The Nickel Plate shows gave a performance this afternoon and will repeat the same this evening at the corner of Twelfth street and Fifth avenue north. The Fort Dodge public will remember these shows for the excellent performances given on past visits to the city. At the last engagement on Decoration Day, May 30, 1902, an unusually good production was given here to the satisfaction of the hundreds of people who witnessed it. In view of this fact and the further fact that the shows have improved even over their standard of last year a detailed description of their merits is unnecessary.
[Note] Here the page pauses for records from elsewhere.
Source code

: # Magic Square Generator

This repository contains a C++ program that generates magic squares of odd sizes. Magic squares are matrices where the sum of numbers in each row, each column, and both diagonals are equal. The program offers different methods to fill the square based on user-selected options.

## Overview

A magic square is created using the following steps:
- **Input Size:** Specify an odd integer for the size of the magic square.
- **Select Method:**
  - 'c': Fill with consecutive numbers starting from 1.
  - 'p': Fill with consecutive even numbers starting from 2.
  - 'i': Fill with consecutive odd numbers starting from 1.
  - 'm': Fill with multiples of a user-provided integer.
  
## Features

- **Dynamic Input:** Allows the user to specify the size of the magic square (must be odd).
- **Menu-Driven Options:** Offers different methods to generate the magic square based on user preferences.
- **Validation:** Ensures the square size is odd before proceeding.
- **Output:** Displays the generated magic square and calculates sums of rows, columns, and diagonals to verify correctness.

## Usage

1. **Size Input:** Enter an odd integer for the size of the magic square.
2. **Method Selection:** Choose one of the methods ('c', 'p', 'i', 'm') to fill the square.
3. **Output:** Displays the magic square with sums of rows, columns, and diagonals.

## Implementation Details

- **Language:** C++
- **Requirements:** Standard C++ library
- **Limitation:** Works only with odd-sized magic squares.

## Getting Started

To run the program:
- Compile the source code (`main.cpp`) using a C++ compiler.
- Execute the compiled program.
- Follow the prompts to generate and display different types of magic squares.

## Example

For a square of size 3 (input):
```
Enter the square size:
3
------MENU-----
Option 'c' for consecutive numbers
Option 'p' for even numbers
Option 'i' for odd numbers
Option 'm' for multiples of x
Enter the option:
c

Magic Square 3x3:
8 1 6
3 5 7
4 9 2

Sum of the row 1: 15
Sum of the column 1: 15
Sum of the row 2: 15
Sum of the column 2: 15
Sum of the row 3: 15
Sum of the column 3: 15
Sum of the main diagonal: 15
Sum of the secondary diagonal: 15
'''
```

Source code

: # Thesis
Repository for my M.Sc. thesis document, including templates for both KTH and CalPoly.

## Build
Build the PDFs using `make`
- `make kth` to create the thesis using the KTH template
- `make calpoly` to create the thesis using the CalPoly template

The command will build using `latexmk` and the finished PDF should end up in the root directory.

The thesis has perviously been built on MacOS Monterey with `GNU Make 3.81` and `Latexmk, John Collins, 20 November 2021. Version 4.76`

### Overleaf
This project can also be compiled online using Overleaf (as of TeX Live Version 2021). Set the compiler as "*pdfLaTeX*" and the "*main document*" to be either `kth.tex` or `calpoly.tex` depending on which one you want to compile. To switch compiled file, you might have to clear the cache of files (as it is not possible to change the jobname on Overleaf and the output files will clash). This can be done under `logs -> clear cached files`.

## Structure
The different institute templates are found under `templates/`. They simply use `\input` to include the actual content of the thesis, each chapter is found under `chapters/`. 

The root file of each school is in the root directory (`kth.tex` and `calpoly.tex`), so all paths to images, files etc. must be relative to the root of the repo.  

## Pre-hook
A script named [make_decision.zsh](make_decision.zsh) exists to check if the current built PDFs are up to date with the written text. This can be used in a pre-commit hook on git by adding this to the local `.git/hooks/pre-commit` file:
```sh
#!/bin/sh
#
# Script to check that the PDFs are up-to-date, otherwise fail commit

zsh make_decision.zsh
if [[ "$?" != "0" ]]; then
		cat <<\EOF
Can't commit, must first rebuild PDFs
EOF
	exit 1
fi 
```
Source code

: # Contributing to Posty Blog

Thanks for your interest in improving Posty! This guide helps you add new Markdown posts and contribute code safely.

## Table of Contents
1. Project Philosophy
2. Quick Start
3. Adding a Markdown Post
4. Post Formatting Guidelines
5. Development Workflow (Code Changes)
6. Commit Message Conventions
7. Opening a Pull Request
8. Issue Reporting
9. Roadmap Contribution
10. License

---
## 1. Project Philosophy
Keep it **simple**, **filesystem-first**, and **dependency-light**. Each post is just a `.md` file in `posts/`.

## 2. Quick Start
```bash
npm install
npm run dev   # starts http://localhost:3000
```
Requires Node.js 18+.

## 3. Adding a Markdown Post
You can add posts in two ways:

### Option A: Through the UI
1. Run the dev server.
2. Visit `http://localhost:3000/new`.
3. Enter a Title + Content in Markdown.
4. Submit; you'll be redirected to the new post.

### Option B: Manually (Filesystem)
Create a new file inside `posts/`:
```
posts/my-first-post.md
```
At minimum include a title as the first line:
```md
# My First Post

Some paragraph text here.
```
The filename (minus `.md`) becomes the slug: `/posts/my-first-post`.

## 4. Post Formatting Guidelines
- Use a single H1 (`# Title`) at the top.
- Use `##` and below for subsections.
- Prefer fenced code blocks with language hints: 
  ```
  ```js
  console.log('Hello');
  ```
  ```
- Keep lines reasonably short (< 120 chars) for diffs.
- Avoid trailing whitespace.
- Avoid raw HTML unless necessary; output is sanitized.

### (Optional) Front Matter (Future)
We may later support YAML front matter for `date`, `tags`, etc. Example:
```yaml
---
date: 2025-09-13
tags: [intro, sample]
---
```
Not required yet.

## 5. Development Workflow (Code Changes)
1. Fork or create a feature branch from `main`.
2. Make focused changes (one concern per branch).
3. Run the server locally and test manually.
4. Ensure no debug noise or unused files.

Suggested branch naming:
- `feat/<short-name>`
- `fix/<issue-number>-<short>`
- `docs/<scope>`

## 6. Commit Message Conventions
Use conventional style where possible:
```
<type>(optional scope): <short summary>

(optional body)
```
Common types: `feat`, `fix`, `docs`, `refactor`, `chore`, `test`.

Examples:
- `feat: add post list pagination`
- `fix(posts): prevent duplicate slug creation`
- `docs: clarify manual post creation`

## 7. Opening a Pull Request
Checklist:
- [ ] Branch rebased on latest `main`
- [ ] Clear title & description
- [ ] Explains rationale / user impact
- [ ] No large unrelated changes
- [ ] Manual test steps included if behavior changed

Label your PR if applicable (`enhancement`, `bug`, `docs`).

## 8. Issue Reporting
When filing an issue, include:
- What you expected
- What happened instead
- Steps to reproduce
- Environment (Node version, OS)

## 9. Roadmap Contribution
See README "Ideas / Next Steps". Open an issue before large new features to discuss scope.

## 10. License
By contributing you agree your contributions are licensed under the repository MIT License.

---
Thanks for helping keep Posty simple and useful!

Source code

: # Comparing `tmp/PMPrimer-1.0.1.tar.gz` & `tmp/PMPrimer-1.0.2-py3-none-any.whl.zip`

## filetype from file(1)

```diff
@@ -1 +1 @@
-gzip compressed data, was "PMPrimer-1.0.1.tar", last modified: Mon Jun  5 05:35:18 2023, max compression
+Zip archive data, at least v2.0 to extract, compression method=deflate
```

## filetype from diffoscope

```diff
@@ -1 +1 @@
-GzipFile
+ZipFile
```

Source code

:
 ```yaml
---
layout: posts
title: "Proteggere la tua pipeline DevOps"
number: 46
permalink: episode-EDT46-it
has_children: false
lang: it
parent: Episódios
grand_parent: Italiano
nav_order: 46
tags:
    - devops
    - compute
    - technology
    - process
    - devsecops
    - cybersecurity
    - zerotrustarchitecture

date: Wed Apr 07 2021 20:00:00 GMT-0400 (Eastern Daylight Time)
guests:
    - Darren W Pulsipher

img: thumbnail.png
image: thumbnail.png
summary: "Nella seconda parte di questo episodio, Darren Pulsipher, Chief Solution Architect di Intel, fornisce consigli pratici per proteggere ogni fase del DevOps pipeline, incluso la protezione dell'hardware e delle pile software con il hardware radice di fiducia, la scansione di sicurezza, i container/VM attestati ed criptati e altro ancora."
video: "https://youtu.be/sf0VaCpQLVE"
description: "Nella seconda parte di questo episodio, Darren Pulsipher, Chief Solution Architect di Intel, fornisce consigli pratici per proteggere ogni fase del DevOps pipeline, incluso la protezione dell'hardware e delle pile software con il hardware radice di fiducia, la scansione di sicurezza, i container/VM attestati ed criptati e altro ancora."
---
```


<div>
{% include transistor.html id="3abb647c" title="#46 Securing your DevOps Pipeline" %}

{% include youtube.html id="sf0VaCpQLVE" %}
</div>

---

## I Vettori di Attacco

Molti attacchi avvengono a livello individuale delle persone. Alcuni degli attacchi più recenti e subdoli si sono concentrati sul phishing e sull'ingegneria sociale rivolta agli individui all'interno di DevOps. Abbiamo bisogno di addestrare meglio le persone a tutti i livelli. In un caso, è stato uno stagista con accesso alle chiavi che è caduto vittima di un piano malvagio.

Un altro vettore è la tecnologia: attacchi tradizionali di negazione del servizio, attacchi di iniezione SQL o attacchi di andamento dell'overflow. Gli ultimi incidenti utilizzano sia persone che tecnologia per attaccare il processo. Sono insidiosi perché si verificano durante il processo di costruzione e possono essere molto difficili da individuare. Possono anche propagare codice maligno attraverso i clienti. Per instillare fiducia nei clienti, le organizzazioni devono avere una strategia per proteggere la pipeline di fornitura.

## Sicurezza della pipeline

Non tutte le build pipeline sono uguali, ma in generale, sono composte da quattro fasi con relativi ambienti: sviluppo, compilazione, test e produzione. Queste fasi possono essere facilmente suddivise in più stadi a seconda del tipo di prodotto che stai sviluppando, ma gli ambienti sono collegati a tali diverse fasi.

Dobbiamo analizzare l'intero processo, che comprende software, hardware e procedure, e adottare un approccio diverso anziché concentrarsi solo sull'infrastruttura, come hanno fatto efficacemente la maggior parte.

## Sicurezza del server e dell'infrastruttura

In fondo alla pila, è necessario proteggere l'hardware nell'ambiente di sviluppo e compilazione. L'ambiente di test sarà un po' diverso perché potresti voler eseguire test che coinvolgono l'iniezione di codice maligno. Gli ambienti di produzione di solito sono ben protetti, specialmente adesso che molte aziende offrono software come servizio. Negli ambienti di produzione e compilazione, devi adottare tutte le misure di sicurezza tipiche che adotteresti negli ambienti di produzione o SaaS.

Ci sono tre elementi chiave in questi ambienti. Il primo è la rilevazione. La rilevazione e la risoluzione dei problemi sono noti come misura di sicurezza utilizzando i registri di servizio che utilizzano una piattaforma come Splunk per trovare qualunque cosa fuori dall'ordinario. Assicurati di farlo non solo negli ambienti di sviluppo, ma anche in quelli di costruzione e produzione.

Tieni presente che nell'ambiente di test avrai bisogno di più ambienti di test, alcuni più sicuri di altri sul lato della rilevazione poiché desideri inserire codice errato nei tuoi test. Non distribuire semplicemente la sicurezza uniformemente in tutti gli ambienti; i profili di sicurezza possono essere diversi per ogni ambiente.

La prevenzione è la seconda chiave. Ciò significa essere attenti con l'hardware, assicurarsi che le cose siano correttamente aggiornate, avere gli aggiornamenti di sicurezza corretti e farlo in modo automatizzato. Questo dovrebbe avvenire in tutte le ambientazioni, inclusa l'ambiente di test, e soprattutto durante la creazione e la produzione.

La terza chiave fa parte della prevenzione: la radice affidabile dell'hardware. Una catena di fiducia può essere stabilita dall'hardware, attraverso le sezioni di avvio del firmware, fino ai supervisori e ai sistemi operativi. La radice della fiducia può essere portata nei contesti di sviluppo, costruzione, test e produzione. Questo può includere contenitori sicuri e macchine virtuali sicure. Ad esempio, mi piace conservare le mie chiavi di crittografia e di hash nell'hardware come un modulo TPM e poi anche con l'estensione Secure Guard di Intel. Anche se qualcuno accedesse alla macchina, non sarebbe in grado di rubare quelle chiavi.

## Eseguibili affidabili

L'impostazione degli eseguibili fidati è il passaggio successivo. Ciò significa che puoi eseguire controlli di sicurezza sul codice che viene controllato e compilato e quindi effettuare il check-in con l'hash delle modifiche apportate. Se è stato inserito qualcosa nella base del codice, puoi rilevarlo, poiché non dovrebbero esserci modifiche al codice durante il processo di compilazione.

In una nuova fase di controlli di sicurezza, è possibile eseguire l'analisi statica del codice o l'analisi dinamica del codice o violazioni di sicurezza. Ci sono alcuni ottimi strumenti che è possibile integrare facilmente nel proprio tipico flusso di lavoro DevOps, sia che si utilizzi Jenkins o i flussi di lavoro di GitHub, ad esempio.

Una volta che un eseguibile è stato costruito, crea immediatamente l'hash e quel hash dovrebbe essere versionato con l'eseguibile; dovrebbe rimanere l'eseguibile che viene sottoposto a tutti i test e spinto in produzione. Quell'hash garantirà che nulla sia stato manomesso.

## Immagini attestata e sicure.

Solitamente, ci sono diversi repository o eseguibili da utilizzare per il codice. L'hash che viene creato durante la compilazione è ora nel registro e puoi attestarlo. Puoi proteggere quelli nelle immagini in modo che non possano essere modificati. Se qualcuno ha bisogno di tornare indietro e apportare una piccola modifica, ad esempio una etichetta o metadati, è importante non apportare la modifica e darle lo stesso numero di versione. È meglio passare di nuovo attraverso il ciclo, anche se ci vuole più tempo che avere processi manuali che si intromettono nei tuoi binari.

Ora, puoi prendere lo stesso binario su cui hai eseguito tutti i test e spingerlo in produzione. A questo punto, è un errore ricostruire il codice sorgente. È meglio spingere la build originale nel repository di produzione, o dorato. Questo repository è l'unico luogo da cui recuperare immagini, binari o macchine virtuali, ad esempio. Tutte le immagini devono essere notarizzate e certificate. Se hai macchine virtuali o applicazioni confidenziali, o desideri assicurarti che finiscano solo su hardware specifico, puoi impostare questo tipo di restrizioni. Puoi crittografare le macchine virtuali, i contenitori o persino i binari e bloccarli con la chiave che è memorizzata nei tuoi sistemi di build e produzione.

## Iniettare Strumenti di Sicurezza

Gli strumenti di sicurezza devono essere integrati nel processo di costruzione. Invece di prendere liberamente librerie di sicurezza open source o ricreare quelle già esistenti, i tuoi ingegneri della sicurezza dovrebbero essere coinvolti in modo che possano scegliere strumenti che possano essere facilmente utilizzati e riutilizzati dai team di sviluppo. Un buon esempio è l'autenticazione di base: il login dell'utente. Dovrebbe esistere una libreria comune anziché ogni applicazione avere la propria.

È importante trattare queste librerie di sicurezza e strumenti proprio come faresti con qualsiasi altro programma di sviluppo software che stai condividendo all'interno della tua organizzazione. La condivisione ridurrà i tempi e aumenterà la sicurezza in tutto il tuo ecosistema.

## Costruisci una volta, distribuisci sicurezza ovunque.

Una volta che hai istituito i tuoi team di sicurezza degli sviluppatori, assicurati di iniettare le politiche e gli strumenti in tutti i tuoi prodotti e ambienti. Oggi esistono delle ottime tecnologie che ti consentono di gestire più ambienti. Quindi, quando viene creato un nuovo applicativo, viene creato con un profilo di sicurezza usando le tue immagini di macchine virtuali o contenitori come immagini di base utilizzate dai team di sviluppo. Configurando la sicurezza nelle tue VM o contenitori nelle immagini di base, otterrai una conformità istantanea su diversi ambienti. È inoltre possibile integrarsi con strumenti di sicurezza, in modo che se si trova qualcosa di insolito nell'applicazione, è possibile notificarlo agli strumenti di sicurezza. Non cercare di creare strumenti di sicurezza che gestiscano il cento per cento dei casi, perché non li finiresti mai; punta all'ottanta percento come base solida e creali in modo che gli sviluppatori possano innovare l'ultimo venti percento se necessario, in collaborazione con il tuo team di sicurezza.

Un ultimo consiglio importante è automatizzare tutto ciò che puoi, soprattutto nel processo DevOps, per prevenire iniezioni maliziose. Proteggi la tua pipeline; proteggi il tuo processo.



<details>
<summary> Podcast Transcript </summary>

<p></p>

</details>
Mention may be made, however, of the exceptionally clever work of William Melrose, who left the Barnum shows in Europe and returned to this country last spring, as well as the work of the Jenniers family of acrobats.

Fort Dodge athletic enthusiasts will be given a treat in the opportaunity (sic) to witness the work of Harry LaSage, whose athletic work is performed on a bounding rope. Mr. LaSage until a short time ago was physical director of the Illinois Athletic association.

The Nickel Plate shows arrived in the city this morning over the Rock Island from Perry. They leave on the Illinois Central for Waterloo where two performances are given Monday.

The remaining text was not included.